_Your objective_
Once you find the line with "- Browse restaurants and menus" in the data that follows, repeat it and every line after it exactly, through the line with "- [shacdn/ui](https://ui.shadcn.com/) for".

Data items
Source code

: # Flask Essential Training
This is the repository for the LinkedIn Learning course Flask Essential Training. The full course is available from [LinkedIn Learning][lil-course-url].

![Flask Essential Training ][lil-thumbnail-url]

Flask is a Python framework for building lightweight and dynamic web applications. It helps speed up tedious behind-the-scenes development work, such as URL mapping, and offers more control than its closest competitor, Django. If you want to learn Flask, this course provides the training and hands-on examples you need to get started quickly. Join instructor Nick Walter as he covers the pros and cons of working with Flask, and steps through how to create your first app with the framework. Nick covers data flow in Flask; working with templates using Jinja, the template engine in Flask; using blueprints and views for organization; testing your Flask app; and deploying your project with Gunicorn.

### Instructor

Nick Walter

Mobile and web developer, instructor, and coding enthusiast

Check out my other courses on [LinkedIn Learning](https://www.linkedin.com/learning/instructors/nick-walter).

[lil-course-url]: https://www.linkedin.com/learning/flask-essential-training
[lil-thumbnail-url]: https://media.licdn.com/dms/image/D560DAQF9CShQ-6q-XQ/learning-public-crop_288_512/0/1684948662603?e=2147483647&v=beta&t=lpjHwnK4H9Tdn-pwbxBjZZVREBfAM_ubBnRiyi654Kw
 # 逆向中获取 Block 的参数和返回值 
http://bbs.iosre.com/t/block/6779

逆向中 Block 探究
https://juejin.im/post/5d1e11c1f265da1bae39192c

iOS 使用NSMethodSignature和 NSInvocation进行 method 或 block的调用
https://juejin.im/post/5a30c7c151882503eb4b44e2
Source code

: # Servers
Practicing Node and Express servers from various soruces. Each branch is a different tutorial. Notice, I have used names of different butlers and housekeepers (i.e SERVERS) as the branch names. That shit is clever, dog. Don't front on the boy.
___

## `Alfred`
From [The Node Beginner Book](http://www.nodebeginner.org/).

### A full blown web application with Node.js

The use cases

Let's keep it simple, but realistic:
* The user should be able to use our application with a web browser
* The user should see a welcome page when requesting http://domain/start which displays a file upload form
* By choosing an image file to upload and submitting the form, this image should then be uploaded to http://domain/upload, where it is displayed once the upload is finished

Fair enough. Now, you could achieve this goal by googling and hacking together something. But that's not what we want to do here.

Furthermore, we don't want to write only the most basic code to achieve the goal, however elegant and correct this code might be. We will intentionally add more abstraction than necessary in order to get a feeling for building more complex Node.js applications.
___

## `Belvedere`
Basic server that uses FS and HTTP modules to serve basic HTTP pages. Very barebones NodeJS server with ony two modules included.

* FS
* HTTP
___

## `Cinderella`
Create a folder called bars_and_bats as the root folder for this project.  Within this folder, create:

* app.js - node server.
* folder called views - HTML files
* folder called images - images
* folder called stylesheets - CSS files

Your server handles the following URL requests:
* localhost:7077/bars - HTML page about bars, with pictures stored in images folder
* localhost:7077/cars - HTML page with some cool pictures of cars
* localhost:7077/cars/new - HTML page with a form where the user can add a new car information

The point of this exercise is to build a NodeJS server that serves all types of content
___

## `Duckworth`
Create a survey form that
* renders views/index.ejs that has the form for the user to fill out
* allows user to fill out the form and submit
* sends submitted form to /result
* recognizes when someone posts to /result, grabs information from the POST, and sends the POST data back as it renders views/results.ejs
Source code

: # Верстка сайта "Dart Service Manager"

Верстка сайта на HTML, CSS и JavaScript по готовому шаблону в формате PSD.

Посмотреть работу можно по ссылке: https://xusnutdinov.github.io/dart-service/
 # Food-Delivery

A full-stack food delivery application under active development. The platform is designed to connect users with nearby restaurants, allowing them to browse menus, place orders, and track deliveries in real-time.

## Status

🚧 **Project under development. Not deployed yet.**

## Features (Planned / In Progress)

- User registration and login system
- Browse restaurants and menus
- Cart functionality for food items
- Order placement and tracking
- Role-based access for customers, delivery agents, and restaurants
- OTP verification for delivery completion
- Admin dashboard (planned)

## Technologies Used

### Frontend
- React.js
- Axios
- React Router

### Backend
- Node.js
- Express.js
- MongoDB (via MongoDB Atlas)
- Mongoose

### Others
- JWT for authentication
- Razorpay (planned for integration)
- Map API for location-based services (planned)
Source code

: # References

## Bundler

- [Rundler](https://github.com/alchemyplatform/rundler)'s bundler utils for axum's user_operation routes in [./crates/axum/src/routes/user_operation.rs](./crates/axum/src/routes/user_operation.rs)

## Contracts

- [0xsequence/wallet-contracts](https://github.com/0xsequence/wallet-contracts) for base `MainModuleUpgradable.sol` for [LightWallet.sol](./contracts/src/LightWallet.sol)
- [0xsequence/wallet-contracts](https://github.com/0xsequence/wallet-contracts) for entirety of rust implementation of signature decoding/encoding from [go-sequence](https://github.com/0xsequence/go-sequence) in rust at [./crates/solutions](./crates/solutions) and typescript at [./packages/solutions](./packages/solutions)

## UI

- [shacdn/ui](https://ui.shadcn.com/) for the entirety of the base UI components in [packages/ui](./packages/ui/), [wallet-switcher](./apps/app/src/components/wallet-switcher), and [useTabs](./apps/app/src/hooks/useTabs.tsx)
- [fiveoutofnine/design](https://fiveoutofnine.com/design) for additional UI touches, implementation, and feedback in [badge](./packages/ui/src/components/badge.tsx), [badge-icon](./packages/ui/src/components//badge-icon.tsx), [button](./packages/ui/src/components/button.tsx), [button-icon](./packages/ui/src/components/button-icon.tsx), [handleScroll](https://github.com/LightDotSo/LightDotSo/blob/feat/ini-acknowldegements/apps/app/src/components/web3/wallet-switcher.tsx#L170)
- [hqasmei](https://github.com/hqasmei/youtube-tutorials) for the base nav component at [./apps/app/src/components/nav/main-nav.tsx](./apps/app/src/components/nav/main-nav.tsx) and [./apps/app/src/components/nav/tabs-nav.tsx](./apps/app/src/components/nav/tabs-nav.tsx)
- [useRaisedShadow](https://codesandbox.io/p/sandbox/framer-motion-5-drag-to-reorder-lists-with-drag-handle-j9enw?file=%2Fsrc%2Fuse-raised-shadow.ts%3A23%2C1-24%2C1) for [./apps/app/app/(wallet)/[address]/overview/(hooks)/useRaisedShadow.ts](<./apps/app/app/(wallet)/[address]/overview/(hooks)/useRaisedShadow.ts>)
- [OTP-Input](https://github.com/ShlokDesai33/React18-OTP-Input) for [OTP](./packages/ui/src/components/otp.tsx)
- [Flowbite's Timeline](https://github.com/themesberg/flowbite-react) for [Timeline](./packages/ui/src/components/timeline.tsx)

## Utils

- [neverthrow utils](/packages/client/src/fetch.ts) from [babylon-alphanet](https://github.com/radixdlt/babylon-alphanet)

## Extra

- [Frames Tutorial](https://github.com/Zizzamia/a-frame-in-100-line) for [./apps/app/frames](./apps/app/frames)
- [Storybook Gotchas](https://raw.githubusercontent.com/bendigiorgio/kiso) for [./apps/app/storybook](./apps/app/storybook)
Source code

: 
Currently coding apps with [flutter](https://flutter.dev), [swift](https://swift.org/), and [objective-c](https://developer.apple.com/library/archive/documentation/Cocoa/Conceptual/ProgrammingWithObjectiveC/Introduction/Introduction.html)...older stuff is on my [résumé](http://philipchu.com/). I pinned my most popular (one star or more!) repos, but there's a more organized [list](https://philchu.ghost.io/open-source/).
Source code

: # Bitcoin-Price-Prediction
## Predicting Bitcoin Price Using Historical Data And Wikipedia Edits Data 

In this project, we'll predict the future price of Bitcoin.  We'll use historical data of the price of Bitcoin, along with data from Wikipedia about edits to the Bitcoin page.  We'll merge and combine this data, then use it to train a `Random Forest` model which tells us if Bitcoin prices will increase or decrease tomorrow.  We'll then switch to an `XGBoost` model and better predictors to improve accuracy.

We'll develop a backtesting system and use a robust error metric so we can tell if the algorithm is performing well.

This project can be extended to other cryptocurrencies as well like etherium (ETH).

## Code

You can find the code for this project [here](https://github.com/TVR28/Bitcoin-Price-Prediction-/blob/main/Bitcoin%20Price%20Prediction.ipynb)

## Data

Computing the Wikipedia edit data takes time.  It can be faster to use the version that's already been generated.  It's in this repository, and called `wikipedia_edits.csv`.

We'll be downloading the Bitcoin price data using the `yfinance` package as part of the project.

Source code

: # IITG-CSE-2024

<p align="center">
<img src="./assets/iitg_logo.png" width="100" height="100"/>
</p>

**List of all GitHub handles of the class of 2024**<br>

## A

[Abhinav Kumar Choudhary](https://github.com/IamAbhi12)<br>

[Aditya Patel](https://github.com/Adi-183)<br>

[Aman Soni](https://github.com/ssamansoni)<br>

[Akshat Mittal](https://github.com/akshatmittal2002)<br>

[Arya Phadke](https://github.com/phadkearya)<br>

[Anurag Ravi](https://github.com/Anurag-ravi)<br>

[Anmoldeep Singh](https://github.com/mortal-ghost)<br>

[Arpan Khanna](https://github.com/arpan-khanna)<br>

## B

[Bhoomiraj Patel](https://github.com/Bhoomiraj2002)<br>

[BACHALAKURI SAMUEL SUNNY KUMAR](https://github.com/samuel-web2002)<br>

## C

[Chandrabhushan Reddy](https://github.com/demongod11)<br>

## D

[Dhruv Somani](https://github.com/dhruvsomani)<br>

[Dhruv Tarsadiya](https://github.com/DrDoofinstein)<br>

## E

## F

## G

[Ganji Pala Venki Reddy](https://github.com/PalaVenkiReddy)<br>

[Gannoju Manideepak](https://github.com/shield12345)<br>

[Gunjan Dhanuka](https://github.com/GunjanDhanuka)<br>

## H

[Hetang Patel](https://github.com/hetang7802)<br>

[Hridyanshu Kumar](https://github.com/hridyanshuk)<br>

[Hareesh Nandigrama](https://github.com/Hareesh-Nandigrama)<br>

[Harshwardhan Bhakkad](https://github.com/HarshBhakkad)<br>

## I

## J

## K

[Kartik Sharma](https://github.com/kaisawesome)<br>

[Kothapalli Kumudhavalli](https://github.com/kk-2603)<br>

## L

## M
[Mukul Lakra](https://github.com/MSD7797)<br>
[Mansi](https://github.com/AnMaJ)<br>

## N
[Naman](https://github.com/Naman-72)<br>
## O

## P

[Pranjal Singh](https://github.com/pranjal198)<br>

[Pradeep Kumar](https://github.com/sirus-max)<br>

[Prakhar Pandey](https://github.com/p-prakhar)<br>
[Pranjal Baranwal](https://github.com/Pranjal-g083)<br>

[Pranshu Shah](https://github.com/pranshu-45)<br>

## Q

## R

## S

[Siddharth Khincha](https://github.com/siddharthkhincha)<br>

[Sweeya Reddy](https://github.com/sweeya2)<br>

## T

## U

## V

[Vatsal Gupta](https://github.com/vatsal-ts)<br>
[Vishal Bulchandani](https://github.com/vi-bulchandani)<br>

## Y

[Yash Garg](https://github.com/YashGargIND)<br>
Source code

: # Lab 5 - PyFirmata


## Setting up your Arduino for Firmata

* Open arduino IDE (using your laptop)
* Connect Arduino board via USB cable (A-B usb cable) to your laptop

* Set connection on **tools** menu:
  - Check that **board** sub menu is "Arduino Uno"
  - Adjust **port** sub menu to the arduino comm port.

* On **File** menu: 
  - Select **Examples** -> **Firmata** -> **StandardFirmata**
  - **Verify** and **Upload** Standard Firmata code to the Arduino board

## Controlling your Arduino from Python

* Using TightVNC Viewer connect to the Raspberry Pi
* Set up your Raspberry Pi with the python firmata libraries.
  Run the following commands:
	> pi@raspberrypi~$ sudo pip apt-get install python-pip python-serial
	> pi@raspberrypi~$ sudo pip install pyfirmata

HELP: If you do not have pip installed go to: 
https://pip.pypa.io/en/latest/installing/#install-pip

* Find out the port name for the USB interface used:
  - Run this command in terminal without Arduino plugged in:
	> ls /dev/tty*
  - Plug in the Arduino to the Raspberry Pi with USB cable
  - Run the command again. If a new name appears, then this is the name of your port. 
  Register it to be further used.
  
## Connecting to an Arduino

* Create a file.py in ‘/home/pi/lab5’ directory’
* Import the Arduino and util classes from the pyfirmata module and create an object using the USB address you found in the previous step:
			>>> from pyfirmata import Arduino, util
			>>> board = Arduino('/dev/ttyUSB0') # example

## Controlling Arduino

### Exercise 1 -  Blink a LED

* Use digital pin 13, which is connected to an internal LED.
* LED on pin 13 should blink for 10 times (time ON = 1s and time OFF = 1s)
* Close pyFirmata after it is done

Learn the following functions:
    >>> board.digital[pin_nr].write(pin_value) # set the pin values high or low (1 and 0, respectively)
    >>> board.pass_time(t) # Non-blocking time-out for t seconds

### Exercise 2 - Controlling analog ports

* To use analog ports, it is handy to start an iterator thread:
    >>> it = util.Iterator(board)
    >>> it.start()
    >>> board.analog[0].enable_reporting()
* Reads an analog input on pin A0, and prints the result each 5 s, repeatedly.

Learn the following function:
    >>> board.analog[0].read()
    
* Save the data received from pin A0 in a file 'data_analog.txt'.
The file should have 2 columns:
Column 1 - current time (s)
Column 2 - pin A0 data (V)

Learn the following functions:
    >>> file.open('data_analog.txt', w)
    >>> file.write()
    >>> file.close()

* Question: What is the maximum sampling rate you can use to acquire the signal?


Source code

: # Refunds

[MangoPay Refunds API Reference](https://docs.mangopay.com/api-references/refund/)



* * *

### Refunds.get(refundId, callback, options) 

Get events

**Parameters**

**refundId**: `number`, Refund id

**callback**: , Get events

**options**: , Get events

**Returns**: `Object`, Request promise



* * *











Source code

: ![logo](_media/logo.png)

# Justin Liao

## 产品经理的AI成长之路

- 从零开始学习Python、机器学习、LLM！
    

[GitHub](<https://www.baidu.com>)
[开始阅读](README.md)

_Expected output_
- Browse restaurants and menus
- Cart functionality for food items
- Order placement and tracking
- Role-based access for customers, delivery agents, and restaurants
- OTP verification for delivery completion
- Admin dashboard (planned)

## Technologies Used

### Frontend
- React.js
- Axios
- React Router

### Backend
- Node.js
- Express.js
- MongoDB (via MongoDB Atlas)
- Mongoose

### Others
- JWT for authentication
- Razorpay (planned for integration)
- Map API for location-based services (planned)
Source code

: # References

## Bundler

- [Rundler](https://github.com/alchemyplatform/rundler)'s bundler utils for axum's user_operation routes in [./crates/axum/src/routes/user_operation.rs](./crates/axum/src/routes/user_operation.rs)

## Contracts

- [0xsequence/wallet-contracts](https://github.com/0xsequence/wallet-contracts) for base `MainModuleUpgradable.sol` for [LightWallet.sol](./contracts/src/LightWallet.sol)
- [0xsequence/wallet-contracts](https://github.com/0xsequence/wallet-contracts) for entirety of rust implementation of signature decoding/encoding from [go-sequence](https://github.com/0xsequence/go-sequence) in rust at [./crates/solutions](./crates/solutions) and typescript at [./packages/solutions](./packages/solutions)

## UI

- [shacdn/ui](https://ui.shadcn.com/) for the entirety of the base UI components in [packages/ui](./packages/ui/), [wallet-switcher](./apps/app/src/components/wallet-switcher), and [useTabs](./apps/app/src/hooks/useTabs.tsx)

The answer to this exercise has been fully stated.